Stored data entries
+ + + + + + +

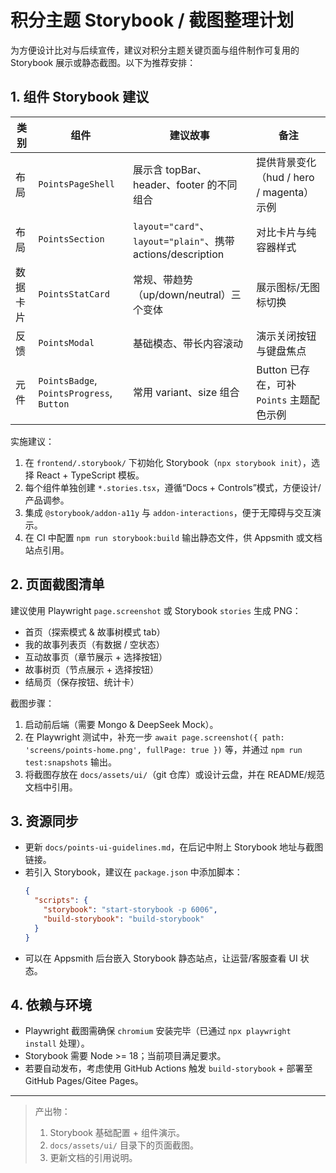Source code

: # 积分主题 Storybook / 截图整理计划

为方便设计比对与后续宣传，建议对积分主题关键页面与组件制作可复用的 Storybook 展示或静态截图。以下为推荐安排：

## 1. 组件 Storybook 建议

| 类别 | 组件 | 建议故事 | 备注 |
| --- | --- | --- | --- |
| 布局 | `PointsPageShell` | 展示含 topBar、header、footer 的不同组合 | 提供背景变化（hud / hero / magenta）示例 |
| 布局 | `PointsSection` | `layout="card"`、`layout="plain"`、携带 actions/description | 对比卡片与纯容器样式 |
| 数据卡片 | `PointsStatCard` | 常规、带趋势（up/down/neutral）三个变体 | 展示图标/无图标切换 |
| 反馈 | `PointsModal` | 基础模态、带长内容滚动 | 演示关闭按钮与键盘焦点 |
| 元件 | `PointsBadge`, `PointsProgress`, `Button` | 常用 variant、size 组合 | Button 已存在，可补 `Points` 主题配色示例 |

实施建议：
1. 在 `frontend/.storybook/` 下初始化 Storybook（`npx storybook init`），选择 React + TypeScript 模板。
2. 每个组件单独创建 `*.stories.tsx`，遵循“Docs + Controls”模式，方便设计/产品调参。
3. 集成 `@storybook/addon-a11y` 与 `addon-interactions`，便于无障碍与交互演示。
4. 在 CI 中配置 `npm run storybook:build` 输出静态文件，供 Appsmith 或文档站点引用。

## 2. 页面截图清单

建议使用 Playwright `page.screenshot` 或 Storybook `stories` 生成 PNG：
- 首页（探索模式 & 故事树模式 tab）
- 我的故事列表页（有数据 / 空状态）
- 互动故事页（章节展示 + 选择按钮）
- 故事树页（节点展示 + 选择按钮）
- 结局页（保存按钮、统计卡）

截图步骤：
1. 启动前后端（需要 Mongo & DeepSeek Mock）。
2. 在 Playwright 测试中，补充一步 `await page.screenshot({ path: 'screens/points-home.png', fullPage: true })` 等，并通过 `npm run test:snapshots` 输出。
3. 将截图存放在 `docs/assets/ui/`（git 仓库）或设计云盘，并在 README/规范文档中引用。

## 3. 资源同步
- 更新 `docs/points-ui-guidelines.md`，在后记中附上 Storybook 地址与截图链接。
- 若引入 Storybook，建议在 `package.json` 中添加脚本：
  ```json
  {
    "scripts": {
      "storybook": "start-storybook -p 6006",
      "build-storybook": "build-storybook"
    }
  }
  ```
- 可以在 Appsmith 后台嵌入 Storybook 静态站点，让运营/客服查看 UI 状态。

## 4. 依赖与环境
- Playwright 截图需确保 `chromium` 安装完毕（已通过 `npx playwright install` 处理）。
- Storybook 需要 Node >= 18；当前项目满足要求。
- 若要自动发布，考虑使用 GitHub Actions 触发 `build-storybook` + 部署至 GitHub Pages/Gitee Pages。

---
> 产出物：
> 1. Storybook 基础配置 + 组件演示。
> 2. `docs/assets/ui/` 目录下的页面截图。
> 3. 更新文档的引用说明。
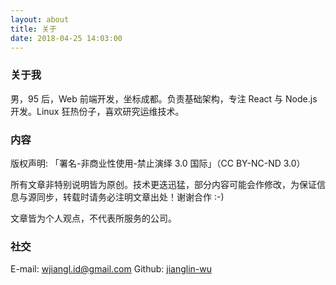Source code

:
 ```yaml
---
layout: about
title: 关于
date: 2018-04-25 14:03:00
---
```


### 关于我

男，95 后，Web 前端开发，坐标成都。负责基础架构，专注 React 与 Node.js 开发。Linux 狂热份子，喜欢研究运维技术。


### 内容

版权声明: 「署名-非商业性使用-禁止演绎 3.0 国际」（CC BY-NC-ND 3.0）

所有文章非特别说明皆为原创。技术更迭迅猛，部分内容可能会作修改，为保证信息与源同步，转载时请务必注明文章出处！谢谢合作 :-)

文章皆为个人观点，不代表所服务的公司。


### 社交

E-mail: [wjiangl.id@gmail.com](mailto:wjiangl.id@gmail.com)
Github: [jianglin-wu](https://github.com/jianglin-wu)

+ + + + + + +

## Goal of the exercise:
Only the text of the entries above is to be given again, exactly, with the pictures left out.

## The answer:
Source code

: # 积分主题 Storybook / 截图整理计划

为方便设计比对与后续宣传，建议对积分主题关键页面与组件制作可复用的 Storybook 展示或静态截图。以下为推荐安排：

## 1. 组件 Storybook 建议

| 类别 | 组件 | 建议故事 | 备注 |
| --- | --- | --- | --- |
| 布局 | `PointsPageShell` | 展示含 topBar、header、footer 的不同组合 | 提供背景变化（hud / hero / magenta）示例 |
| 布局 | `PointsSection` | `layout="card"`、`layout="plain"`、携带 actions/description | 对比卡片与纯容器样式 |
| 数据卡片 | `PointsStatCard` | 常规、带趋势（up/down/neutral）三个变体 | 展示图标/无图标切换 |
| 反馈 | `PointsModal` | 基础模态、带长内容滚动 | 演示关闭按钮与键盘焦点 |
| 元件 | `PointsBadge`, `PointsProgress`, `Button` | 常用 variant、size 组合 | Button 已存在，可补 `Points` 主题配色示例 |

实施建议：
1. 在 `frontend/.storybook/` 下初始化 Storybook（`npx storybook init`），选择 React + TypeScript 模板。
2. 每个组件单独创建 `*.stories.tsx`，遵循“Docs + Controls”模式，方便设计/产品调参。
3. 集成 `@storybook/addon-a11y` 与 `addon-interactions`，便于无障碍与交互演示。
4. 在 CI 中配置 `npm run storybook:build` 输出静态文件，供 Appsmith 或文档站点引用。

## 2. 页面截图清单

建议使用 Playwright `page.screenshot` 或 Storybook `stories` 生成 PNG：
- 首页（探索模式 & 故事树模式 tab）
- 我的故事列表页（有数据 / 空状态）
- 互动故事页（章节展示 + 选择按钮）
- 故事树页（节点展示 + 选择按钮）
- 结局页（保存按钮、统计卡）

截图步骤：
1. 启动前后端（需要 Mongo & DeepSeek Mock）。
2. 在 Playwright 测试中，补充一步 `await page.screenshot({ path: 'screens/points-home.png', fullPage: true })` 等，并通过 `npm run test:snapshots` 输出。
3. 将截图存放在 `docs/assets/ui/`（git 仓库）或设计云盘，并在 README/规范文档中引用。

## 3. 资源同步
- 更新 `docs/points-ui-guidelines.md`，在后记中附上 Storybook 地址与截图链接。
- 若引入 Storybook，建议在 `package.json` 中添加脚本：
  ```json
  {
    "scripts": {
      "storybook": "start-storybook -p 6006",
      "build-storybook": "build-storybook"
    }
  }
  ```
- 可以在 Appsmith 后台嵌入 Storybook 静态站点，让运营/客服查看 UI 状态。

## 4. 依赖与环境
- Playwright 截图需确保 `chromium` 安装完毕（已通过 `npx playwright install` 处理）。
- Storybook 需要 Node >= 18；当前项目满足要求。
- 若要自动发布，考虑使用 GitHub Actions 触发 `build-storybook` + 部署至 GitHub Pages/Gitee Pages。

---
> 产出物：
> 1. Storybook 基础配置 + 组件演示。
> 2. `docs/assets/ui/` 目录下的页面截图。
> 3. 更新文档的引用说明。
Source code

:
 ```yaml
---
layout: about
title: 关于
date: 2018-04-25 14:03:00
---
```


### 关于我

男，95 后，Web 前端开发，坐标成都。负责基础架构，专注 React 与 Node.js 开发。Linux 狂热份子，喜欢研究运维技术。


### 内容

版权声明: 「署名-非商业性使用-禁止演绎 3.0 国际」（CC BY-NC-ND 3.0）

所有文章非特别说明皆为原创。技术更迭迅猛，部分内容可能会作修改，为保证信息与源同步，转载时请务必注明文章出处！谢谢合作 :-)

文章皆为个人观点，不代表所服务的公司。


### 社交

E-mail: [wjiangl.id@gmail.com](mailto:wjiangl.id@gmail.com)
Github: [jianglin-wu](https://github.com/jianglin-wu)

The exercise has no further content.